---------- DATA FOR THIS TASK ----------
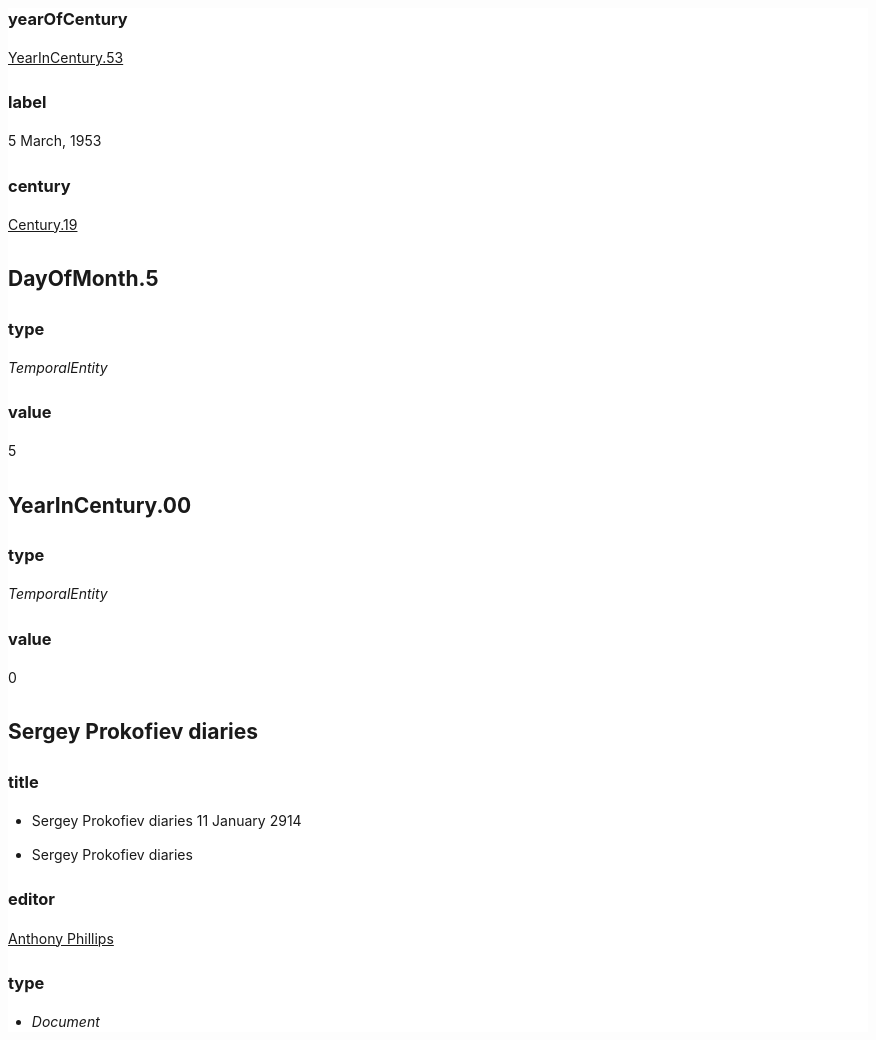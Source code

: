 ### yearOfCentury


[YearInCentury.53](#YearInCentury.53)

### label


5 March, 1953

### century


[Century.19](#Century.19)

## DayOfMonth.5

### type


*TemporalEntity*

### value


5

## YearInCentury.00

### type


*TemporalEntity*

### value


0

## Sergey Prokofiev diaries

### title

 - Sergey Prokofiev diaries 11 January 2914

 - Sergey Prokofiev diaries

### editor


[Anthony Phillips](#Anthony-Phillips)

### type

 - *Document*
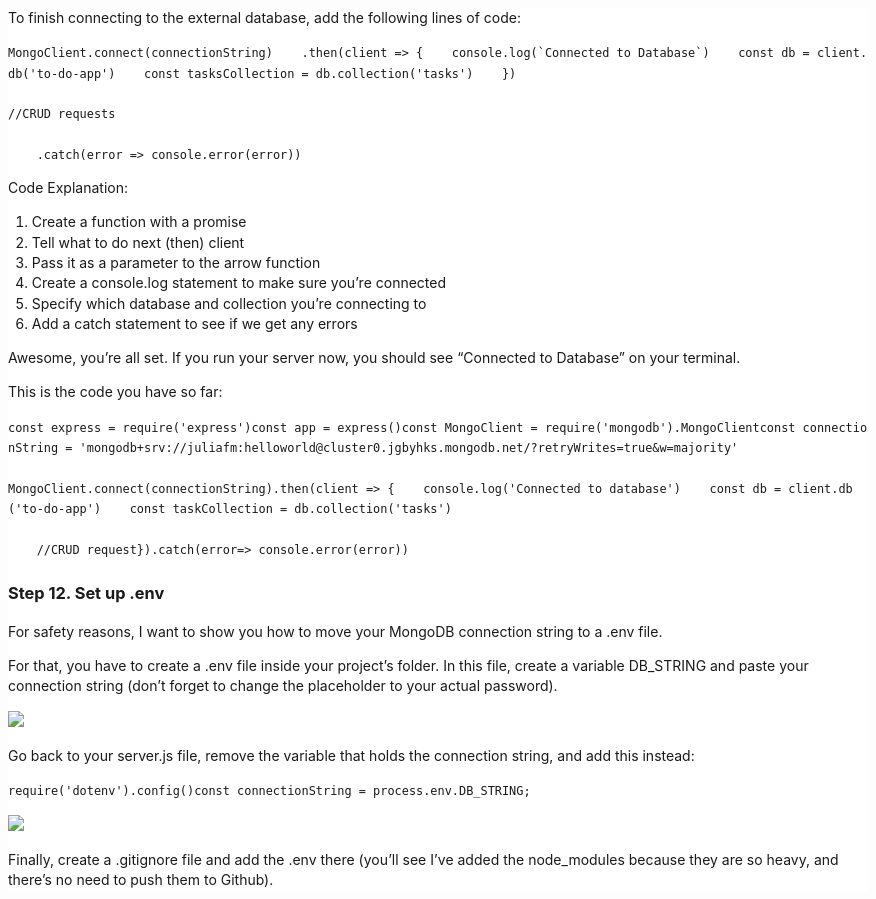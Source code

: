 To finish connecting to the external database, add the following lines of code:

```
MongoClient.connect(connectionString)    .then(client => {    console.log(`Connected to Database`)    const db = client.db('to-do-app')    const tasksCollection = db.collection('tasks')    })

//CRUD requests

    .catch(error => console.error(error))
```

Code Explanation:

1. Create a function with a promise
2. Tell what to do next (then) client
3. Pass it as a parameter to the arrow function
4. Create a console.log statement to make sure you’re connected
5. Specify which database and collection you’re connecting to
6. Add a catch statement to see if we get any errors

Awesome, you’re all set. If you run your server now, you should see “Connected to Database” on your terminal.

This is the code you have so far:

```
const express = require('express')const app = express()const MongoClient = require('mongodb').MongoClientconst connectionString = 'mongodb+srv://juliafm:helloworld@cluster0.jgbyhks.mongodb.net/?retryWrites=true&w=majority'

MongoClient.connect(connectionString).then(client => {    console.log('Connected to database')    const db = client.db('to-do-app')    const taskCollection = db.collection('tasks')

    //CRUD request}).catch(error=> console.error(error))
```

### Step 12. Set up .env

For safety reasons, I want to show you how to move your MongoDB connection string to a .env file.

For that, you have to create a .env file inside your project’s folder. In this file, create a variable DB_STRING and paste your connection string (don’t forget to change the placeholder to your actual password).

![](/post/img/2022-09-12_connecting-mongodb-to-your-app-using-node.js_11.jpg#layoutTextWidth)

Go back to your server.js file, remove the variable that holds the connection string, and add this instead:

```
require('dotenv').config()const connectionString = process.env.DB_STRING;
```

![](/post/img/2022-09-12_connecting-mongodb-to-your-app-using-node.js_12.jpg#layoutTextWidth)

Finally, create a .gitignore file and add the .env there (you’ll see I’ve added the node_modules because they are so heavy, and there’s no need to push them to Github).
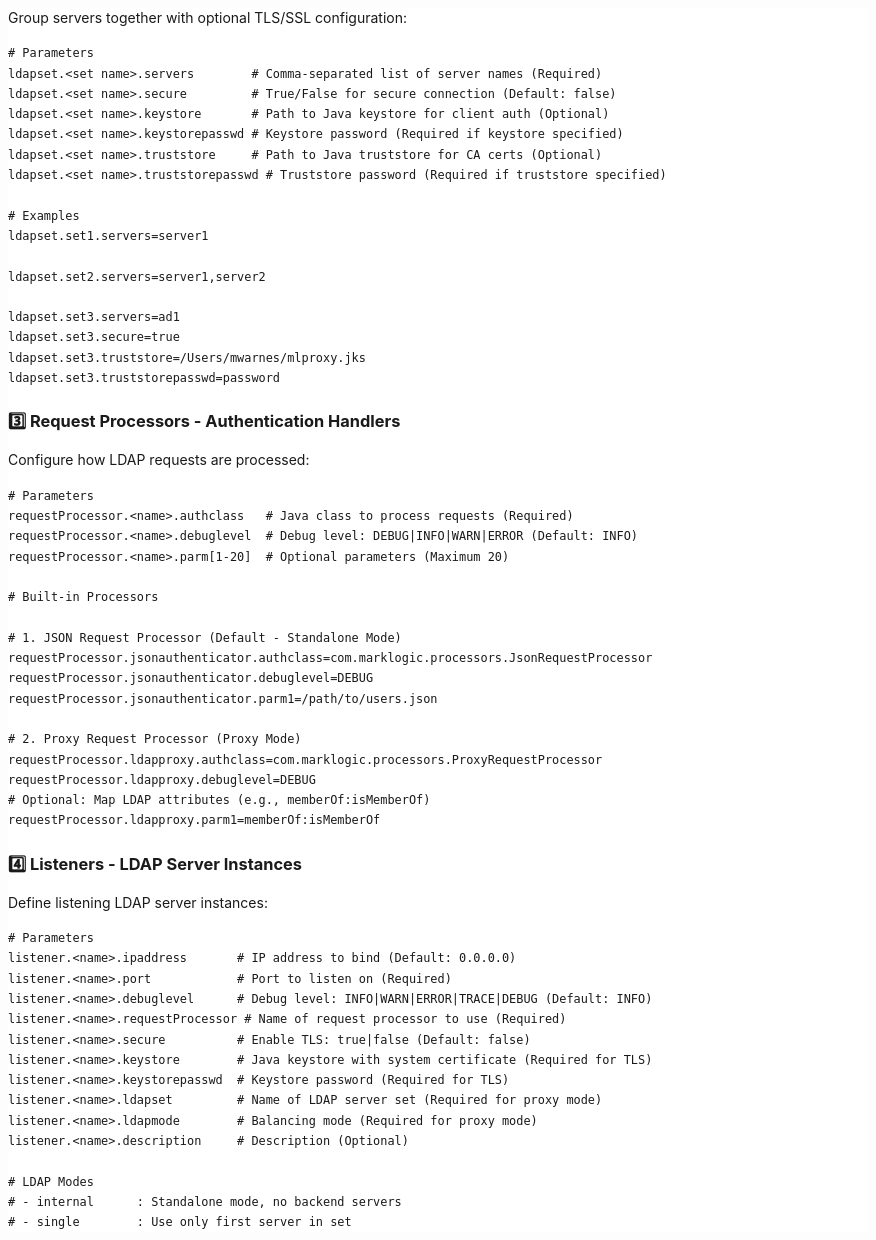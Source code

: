 Group servers together with optional TLS/SSL configuration:

```properties
# Parameters
ldapset.<set name>.servers        # Comma-separated list of server names (Required)
ldapset.<set name>.secure         # True/False for secure connection (Default: false)
ldapset.<set name>.keystore       # Path to Java keystore for client auth (Optional)
ldapset.<set name>.keystorepasswd # Keystore password (Required if keystore specified)
ldapset.<set name>.truststore     # Path to Java truststore for CA certs (Optional)
ldapset.<set name>.truststorepasswd # Truststore password (Required if truststore specified)

# Examples
ldapset.set1.servers=server1

ldapset.set2.servers=server1,server2

ldapset.set3.servers=ad1
ldapset.set3.secure=true
ldapset.set3.truststore=/Users/mwarnes/mlproxy.jks
ldapset.set3.truststorepasswd=password
```

### 3️⃣ **Request Processors** - Authentication Handlers

Configure how LDAP requests are processed:

```properties
# Parameters
requestProcessor.<name>.authclass   # Java class to process requests (Required)
requestProcessor.<name>.debuglevel  # Debug level: DEBUG|INFO|WARN|ERROR (Default: INFO)
requestProcessor.<name>.parm[1-20]  # Optional parameters (Maximum 20)

# Built-in Processors

# 1. JSON Request Processor (Default - Standalone Mode)
requestProcessor.jsonauthenticator.authclass=com.marklogic.processors.JsonRequestProcessor
requestProcessor.jsonauthenticator.debuglevel=DEBUG
requestProcessor.jsonauthenticator.parm1=/path/to/users.json

# 2. Proxy Request Processor (Proxy Mode)
requestProcessor.ldapproxy.authclass=com.marklogic.processors.ProxyRequestProcessor
requestProcessor.ldapproxy.debuglevel=DEBUG
# Optional: Map LDAP attributes (e.g., memberOf:isMemberOf)
requestProcessor.ldapproxy.parm1=memberOf:isMemberOf
```

### 4️⃣ **Listeners** - LDAP Server Instances

Define listening LDAP server instances:

```properties
# Parameters
listener.<name>.ipaddress       # IP address to bind (Default: 0.0.0.0)
listener.<name>.port            # Port to listen on (Required)
listener.<name>.debuglevel      # Debug level: INFO|WARN|ERROR|TRACE|DEBUG (Default: INFO)
listener.<name>.requestProcessor # Name of request processor to use (Required)
listener.<name>.secure          # Enable TLS: true|false (Default: false)
listener.<name>.keystore        # Java keystore with system certificate (Required for TLS)
listener.<name>.keystorepasswd  # Keystore password (Required for TLS)
listener.<name>.ldapset         # Name of LDAP server set (Required for proxy mode)
listener.<name>.ldapmode        # Balancing mode (Required for proxy mode)
listener.<name>.description     # Description (Optional)

# LDAP Modes
# - internal      : Standalone mode, no backend servers
# - single        : Use only first server in set
```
----------
Nothing but the lines above from the one that has "## DayOfMonth.5" down to the one that has "For safety reasons, I" belongs in the answer, copied exactly, without pictures.

▶ RESULT BELOW
## DayOfMonth.5

### type


*TemporalEntity*

### value


5

## YearInCentury.00

### type


*TemporalEntity*

### value


0

## Sergey Prokofiev diaries

### title

 - Sergey Prokofiev diaries 11 January 2914

 - Sergey Prokofiev diaries

### editor


[Anthony Phillips](#Anthony-Phillips)

### type

 - *Document*
Source code

: To finish connecting to the external database, add the following lines of code:

```
MongoClient.connect(connectionString)    .then(client => {    console.log(`Connected to Database`)    const db = client.db('to-do-app')    const tasksCollection = db.collection('tasks')    })

//CRUD requests

    .catch(error => console.error(error))
```

Code Explanation:

1. Create a function with a promise
2. Tell what to do next (then) client
3. Pass it as a parameter to the arrow function
4. Create a console.log statement to make sure you’re connected
5. Specify which database and collection you’re connecting to
6. Add a catch statement to see if we get any errors

Awesome, you’re all set. If you run your server now, you should see “Connected to Database” on your terminal.

This is the code you have so far:

```
const express = require('express')const app = express()const MongoClient = require('mongodb').MongoClientconst connectionString = 'mongodb+srv://juliafm:helloworld@cluster0.jgbyhks.mongodb.net/?retryWrites=true&w=majority'

MongoClient.connect(connectionString).then(client => {    console.log('Connected to database')    const db = client.db('to-do-app')    const taskCollection = db.collection('tasks')

    //CRUD request}).catch(error=> console.error(error))
```

### Step 12. Set up .env

For safety reasons, I want to show you how to move your MongoDB connection string to a .env file.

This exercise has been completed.